### How to complete this task
Take every line containing "Modules" from the material and copy it.

### Record extracts
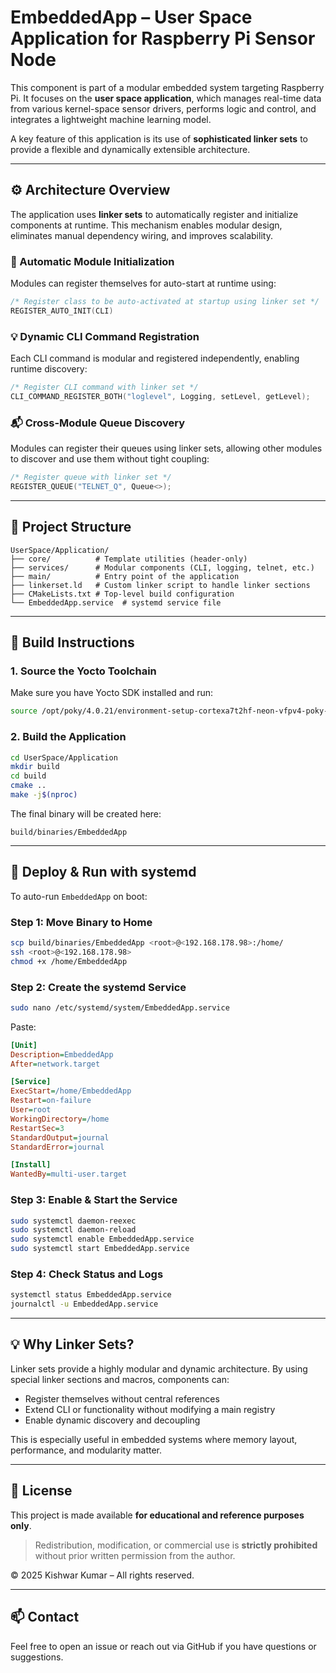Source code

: # EmbeddedApp – User Space Application for Raspberry Pi Sensor Node

This component is part of a modular embedded system targeting Raspberry Pi.
It focuses on the **user space application**, which manages real-time data from various kernel-space sensor drivers, performs logic and control, and integrates a lightweight machine learning model.

A key feature of this application is its use of **sophisticated linker sets** to provide a flexible and dynamically extensible architecture.

---

## ⚙️ Architecture Overview

The application uses **linker sets** to automatically register and initialize components at runtime. This mechanism enables modular design, eliminates manual dependency wiring, and improves scalability.

### 🔁 Automatic Module Initialization

Modules can register themselves for auto-start at runtime using:

```cpp
/* Register class to be auto-activated at startup using linker set */
REGISTER_AUTO_INIT(CLI)
```

### 💡 Dynamic CLI Command Registration

Each CLI command is modular and registered independently, enabling runtime discovery:

```cpp
/* Register CLI command with linker set */
CLI_COMMAND_REGISTER_BOTH("loglevel", Logging, setLevel, getLevel);
```

### 📬 Cross-Module Queue Discovery

Modules can register their queues using linker sets, allowing other modules to discover and use them without tight coupling:

```cpp
/* Register queue with linker set */
REGISTER_QUEUE("TELNET_Q", Queue<>);
```

---

## 🧱 Project Structure

```
UserSpace/Application/
├── core/          # Template utilities (header-only)
├── services/      # Modular components (CLI, logging, telnet, etc.)
├── main/          # Entry point of the application
├── linkerset.ld   # Custom linker script to handle linker sections
├── CMakeLists.txt # Top-level build configuration
└── EmbeddedApp.service  # systemd service file
```

---

## 🧪 Build Instructions

### 1. Source the Yocto Toolchain

Make sure you have Yocto SDK installed and run:

```bash
source /opt/poky/4.0.21/environment-setup-cortexa7t2hf-neon-vfpv4-poky-linux-gnueabi
```

### 2. Build the Application

```bash
cd UserSpace/Application
mkdir build
cd build
cmake ..
make -j$(nproc)
```

The final binary will be created here:

```
build/binaries/EmbeddedApp
```

---

## 🔄 Deploy & Run with systemd

To auto-run `EmbeddedApp` on boot:

### Step 1: Move Binary to Home

```bash
scp build/binaries/EmbeddedApp <root>@<192.168.178.98>:/home/
ssh <root>@<192.168.178.98>
chmod +x /home/EmbeddedApp
```

### Step 2: Create the systemd Service

```bash
sudo nano /etc/systemd/system/EmbeddedApp.service
```

Paste:

```ini
[Unit]
Description=EmbeddedApp
After=network.target

[Service]
ExecStart=/home/EmbeddedApp
Restart=on-failure
User=root
WorkingDirectory=/home
RestartSec=3
StandardOutput=journal
StandardError=journal

[Install]
WantedBy=multi-user.target
```

### Step 3: Enable & Start the Service

```bash
sudo systemctl daemon-reexec
sudo systemctl daemon-reload
sudo systemctl enable EmbeddedApp.service
sudo systemctl start EmbeddedApp.service
```

### Step 4: Check Status and Logs

```bash
systemctl status EmbeddedApp.service
journalctl -u EmbeddedApp.service
```

---

## 💡 Why Linker Sets?

Linker sets provide a highly modular and dynamic architecture. By using special linker sections and macros, components can:

- Register themselves without central references
- Extend CLI or functionality without modifying a main registry
- Enable dynamic discovery and decoupling

This is especially useful in embedded systems where memory layout, performance, and modularity matter.

---

## 📄 License

This project is made available **for educational and reference purposes only**.

> Redistribution, modification, or commercial use is **strictly prohibited** without prior written permission from the author.

© 2025 Kishwar Kumar – All rights reserved.

---

## 📫 Contact

Feel free to open an issue or reach out via GitHub if you have questions or suggestions.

### Response
Modules can register themselves for auto-start at runtime using:
Modules can register their queues using linker sets, allowing other modules to discover and use them without tight coupling:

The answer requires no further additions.